The United Nations released a report on 22 June that documented severe human rights abuses in Venezuela between 2014 and 2017. According to the report from the Office of the United Nations High Commissioner for Human Rights (OHCHR), government sanctioned “crime fighting” units extrajudicially killed over 500 Venezuelans in poverty-stricken neighborhoods. That number includes 24 children. OHCHR’s press release refers to the conduct as “shocking.”
The new report was the product of 150 interviews with witnesses, victims, and related groups like civil society organizations (CSOs) or attorneys. From these interviews, the OHCHR discerned a trend of “raids in poor neighborhoods conducted to arrest ‘criminals’ without a judicial warrant; the killing of young men who fit the profile, in some cases in their homes; and finally security forces tampering with the scene so that the killings would appear to have occurred in an exchange of fire.”

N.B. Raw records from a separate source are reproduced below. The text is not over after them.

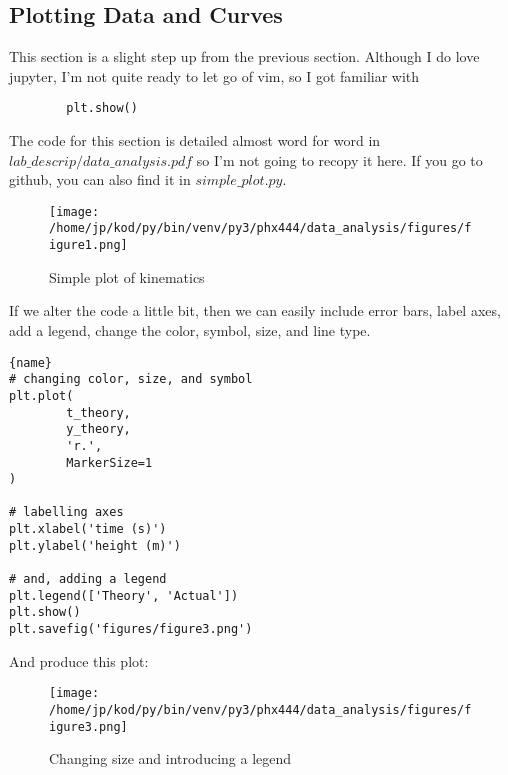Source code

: \documentclass{article}
\begin{document}
\subsection{Plotting Data and Curves}
This section is a slight step up from the previous section. Although I do love
jupyter, I'm not quite ready to let go of vim, so I got familiar with 

\begin{lstlisting}
        plt.show()
\end{lstlisting}

The code for this section is detailed almost word for word in
$lab\_descrip/data\_analysis.pdf$ so I'm not going to recopy it here. If you go
to github, you can also find it in $simple\_plot.py$. 
\begin{figure}[H]
        \begin{center}
        \texttt{[image: /home/jp/kod/py/bin/venv/py3/phx444/data\_analysis/figures/figure1.png]}
        \caption{Simple plot of kinematics}
        \label{fig:fig_1}
        \end{center}
\end{figure}

If we alter the code a little bit, then we can easily include error bars, label axes, add a legend, change the
color, symbol, size, and line type. 
\begin{center}
\begin{minipage}[t]{.70\linewidth}
\begin{lstlisting}[caption=Altering the Graphs, frame=tlrb]{name}
# changing color, size, and symbol
plt.plot(
        t_theory,
        y_theory,
        'r.',
        MarkerSize=1
)

# labelling axes
plt.xlabel('time (s)')
plt.ylabel('height (m)')

# and, adding a legend
plt.legend(['Theory', 'Actual'])
plt.show()
plt.savefig('figures/figure3.png')

\end{lstlisting}
\end{minipage}
\end{center}


And produce this plot:
\begin{figure}[H]
        \begin{center}
        \texttt{[image: /home/jp/kod/py/bin/venv/py3/phx444/data\_analysis/figures/figure3.png]}
        \caption{Changing size and introducing a legend}
        \label{fig:fig_3}
        \end{center}
\end{figure}
\end{document}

The Venezuelan government denied the OHCHR access to records. According to the BBC, some of the information included in the report comes from ousted Venezuelan attorney general Luis Ortega, who has been in exile.
A security group called Operations for the Humanitarian Liberation of the People replaced the OLP in January 2017, but the OHCHR spoke to CSOs on the ground who believe that the killings and cover-ups have not stopped.